Fundamentally, the reason is because the memory bus has some specific length that is much, much smaller than the memory size.
So, the CPU reads out of the on-chip L1 cache, which is often 32KB these days. But the memory bus that connects the L1 cache to the CPU will have the vastly smaller width of the cache line size. This will be on the order of 128 bits.
So:
262,144 bits - size of memory
128 bits - size of bus
Misaligned accesses will occasionally overlap two cache lines, and this will require an entirely new cache read in order to obtain the data. It might even miss all the way out to the DRAM.
Furthermore, some part of the CPU will have to stand on its head to put together a single object out of these two different cache lines which each have a piece of the data. On one line, it will be in the very high order bits, in the other, the very low order bits.
There will be dedicated hardware fully integrated into the pipeline that handles moving aligned objects onto the necessary bits of the CPU data bus, but such hardware may be lacking for misaligned objects, because it probably makes more sense to use those transistors for speeding up correctly optimized programs.
In any case, the second memory read that is sometimes necessary would slow down the pipeline no matter how much special-purpose hardware was (hypothetically and foolishly) dedicated to patching up misaligned memory operations.
#joshperry has given an excellent answer to this question. In addition to his answer, I have some numbers that show graphically the effects which were described, especially the 2X amplification. Here's a link to a Google spreadsheet showing what the effect of different word alignments look like.
In addition here's a link to a Github gist with the code for the test.
The test code is adapted from the article written by Jonathan Rentzsch which #joshperry referenced. The tests were run on a Macbook Pro with a quad-core 2.8 GHz Intel Core i7 64-bit processor and 16GB of RAM.

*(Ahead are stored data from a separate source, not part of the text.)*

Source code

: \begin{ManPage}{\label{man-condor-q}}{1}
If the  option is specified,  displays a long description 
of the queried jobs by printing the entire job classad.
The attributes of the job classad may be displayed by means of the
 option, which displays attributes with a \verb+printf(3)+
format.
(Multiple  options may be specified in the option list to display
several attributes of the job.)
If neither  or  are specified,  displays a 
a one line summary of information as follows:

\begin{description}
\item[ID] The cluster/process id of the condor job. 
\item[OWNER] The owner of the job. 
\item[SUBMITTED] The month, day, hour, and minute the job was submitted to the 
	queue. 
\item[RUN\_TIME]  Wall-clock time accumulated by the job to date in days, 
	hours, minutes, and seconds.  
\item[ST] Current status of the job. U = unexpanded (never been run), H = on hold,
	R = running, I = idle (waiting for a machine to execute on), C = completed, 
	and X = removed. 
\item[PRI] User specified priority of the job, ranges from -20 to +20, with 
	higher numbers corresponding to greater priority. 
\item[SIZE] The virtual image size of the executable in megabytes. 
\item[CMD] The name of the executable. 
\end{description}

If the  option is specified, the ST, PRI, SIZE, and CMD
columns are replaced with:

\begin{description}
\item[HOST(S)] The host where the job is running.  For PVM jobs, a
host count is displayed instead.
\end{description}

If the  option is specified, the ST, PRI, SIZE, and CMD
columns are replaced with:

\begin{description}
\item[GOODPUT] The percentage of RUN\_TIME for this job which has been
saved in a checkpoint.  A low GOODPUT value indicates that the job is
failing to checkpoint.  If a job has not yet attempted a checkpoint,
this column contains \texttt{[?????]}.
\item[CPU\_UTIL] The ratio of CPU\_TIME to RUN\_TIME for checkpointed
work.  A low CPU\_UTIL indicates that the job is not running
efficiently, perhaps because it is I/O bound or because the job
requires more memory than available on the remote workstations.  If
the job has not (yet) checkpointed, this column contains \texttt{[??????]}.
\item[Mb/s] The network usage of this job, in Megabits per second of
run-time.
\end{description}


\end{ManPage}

If you have a 32bit data bus, the address bus address lines connected to the memory will start from A2, so only 32bit aligned addresses can be accessed in a single bus cycle.
So if a word spans an address alignment boundary - i.e. A0 for 16/32 bit data or A1 for 32 bit data are not zero, two bus cycles are required to obtain the data.

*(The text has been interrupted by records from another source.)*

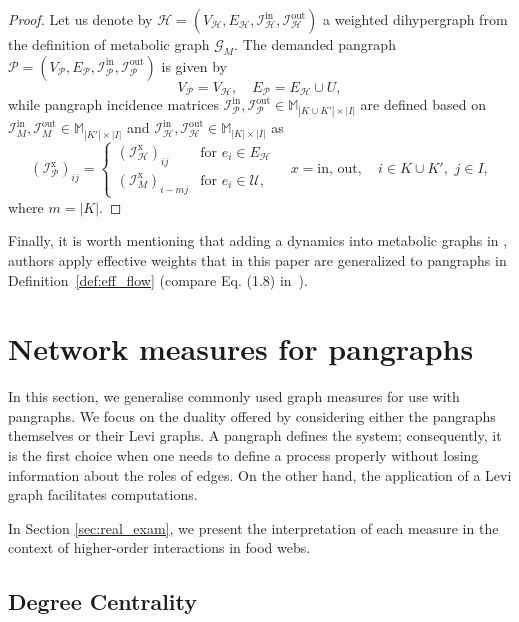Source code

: \documentclass[a4paper,12pt]{article}
\theoremstyle{definition}
\theoremstyle{remark}
\newcommand{\mG}{\mathcal{G}}
\newcommand{\mH}{\mathcal{H}}
\newcommand{\mP}{\mathcal{P}}
\newcommand{\EH}{E_{\mathcal{H}}}
\newcommand{\EP}{E_{\mathcal{P}}}
\newcommand{\tin}{\mathrm{in}}
\newcommand{\out}{\mathrm{out}}
\newcommand{\inci}{\mathcal{I}^{\tin}}
\newcommand{\incip}{\mathcal{I}^{\tin}_{\mP}}
\newcommand{\inco}{\mathcal{I}^{\out}}
\newcommand{\incop}{\mathcal{I}^{\out}_{\mP}}
\begin{document}
\begin{proof} 
Let us denote by $\mH= (V_{\mH},\EH, \inci_{\mH},\inco_{\mH})$ a weighted dihypergraph from the definition of metabolic graph $\mG_{M}$. The demanded pangraph $\mP= (V_{\mP},\EP, \incip,\incop)$ is given by
\begin{equation*}
    V_{\mP}=V_{\mH},\quad E_{\mP}=E_{\mH}\cup U, 
\end{equation*}
while pangraph incidence matrices $\inci_{\mP},\inco_{\mP}\in \mathbb{M}_{|K\cup K'|\times |I|}$ are defined based on $\inci_M,\inco_M\in \mathbb{M}_{|K'|\times |I|}$ and $\inci_{\mH},\inco_{\mH}\in \mathbb{M}_{|K|\times |I|}$ as
\begin{equation}
(\mathcal{I}^{\textrm{x}}_{\mathcal{P}})_{ij}=\left\{\begin{array}{ll}
(\mathcal{I}^{\textrm{x}}_{\mathcal{H}})_{ij}&\textrm{for }e_i\in E_{\mH}\\ [.2cm]
(\mathcal{I}^{\textrm{x}}_{M})_{i-m j}&\textrm{for }e_i\in \mathcal{U},
\end{array}
\right.\quad x=\textrm{in, out},\quad  i\in K\cup K',\,\,j\in I,
\end{equation}
where $m=|K|$.
\end{proof}

Finally, it is worth mentioning that adding a dynamics into metabolic graphs in \cite{Metabolic_graphs_McQuade}, authors apply effective weights that in this paper are generalized to pangraphs in Definition~\ref{def:eff_flow} (compare Eq. (1.8) in~\cite{Metabolic_graphs_McQuade}).



\section{Network measures for pangraphs}\label{sec:measures}

In this section, we generalise commonly used graph measures for use with pangraphs. We focus on the duality offered by considering either the pangraphs themselves or their Levi graphs. A pangraph defines the system; consequently, it is the first choice when one needs to define a process properly without losing information about the roles of edges. On the other hand, the application of a Levi graph facilitates computations. 

In Section \ref{sec:real_exam}, we present the interpretation of each measure in the context of higher-order interactions in food webs.

\subsection{Degree Centrality}\label{subsec:deg_central}
\end{document}
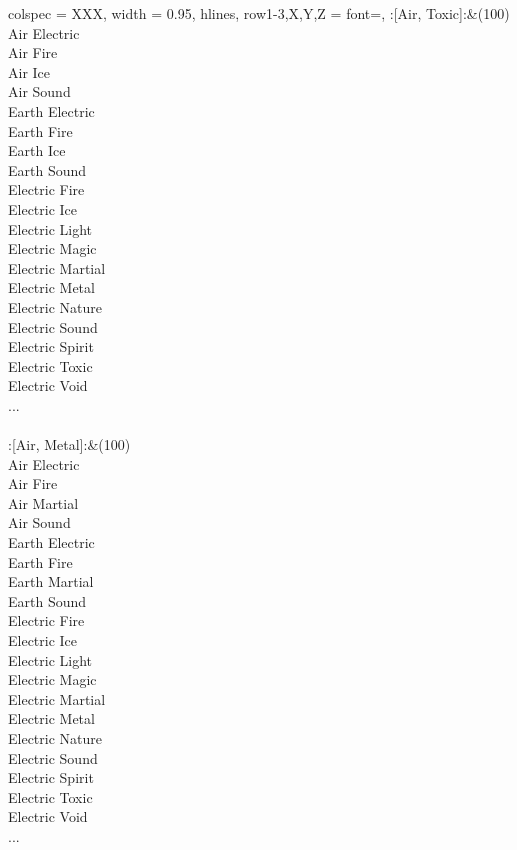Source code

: \begin{longtblr}[
	caption = {2v2 Defending Weak},
	label = {2v2-Defending-Weak},
]{
	colspec = {XXX}, width = 0.95\linewidth,
	hlines,
	row{1-3,X,Y,Z} = {font=\bfseries},
}
	:[Air, Toxic]:&{(100)\\
	Air Electric \\
	Air Fire \\
	Air Ice \\
	Air Sound \\
	Earth Electric \\
	Earth Fire \\
	Earth Ice \\
	Earth Sound \\
	Electric Fire \\
	Electric Ice \\
	Electric Light \\
	Electric Magic \\
	Electric Martial \\
	Electric Metal \\
	Electric Nature \\
	Electric Sound \\
	Electric Spirit \\
	Electric Toxic \\
	Electric Void \\
	...\\
	}\\

	:[Air, Metal]:&{(100)\\
	Air Electric \\
	Air Fire \\
	Air Martial \\
	Air Sound \\
	Earth Electric \\
	Earth Fire \\
	Earth Martial \\
	Earth Sound \\
	Electric Fire \\
	Electric Ice \\
	Electric Light \\
	Electric Magic \\
	Electric Martial \\
	Electric Metal \\
	Electric Nature \\
	Electric Sound \\
	Electric Spirit \\
	Electric Toxic \\
	Electric Void \\
	...\\
	}\\


\end{longtblr}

Some architectures/instruction sets do not support unaligned access and will generate an exception on such attempts, so compiler generated unaligned access code requires not just additional bus cycles, but additional instructions, making it even less efficient.
If a system with byte-addressable memory has a 32-bit-wide memory bus, that means there are effectively four byte-wide memory systems which are all wired to read or write the same address. An aligned 32-bit read will require information stored in the same address in all four memory systems, so all systems can supply data simultaneously. An unaligned 32-bit read would require some memory systems to return data from one address, and some to return data from the next higher address. Although there are some memory systems that are optimized to be able to fulfill such requests (in addition to their address, they effectively have a "plus one" signal which causes them to use an address one higher than specified) such a feature adds considerable cost and complexity to a memory system; most commodity memory systems simply cannot return portions of different 32-bit words at the same time.
On PowerPC you can load an integer from an odd address with no problems.
Sparc and I86 and (I think) Itatnium raise hardware exceptions when you try this.
One 32 bit load vs four 8 bit loads isnt going to make a lot of difference on most modern processors. Whether the data is already in cache or not will have a far greater effect.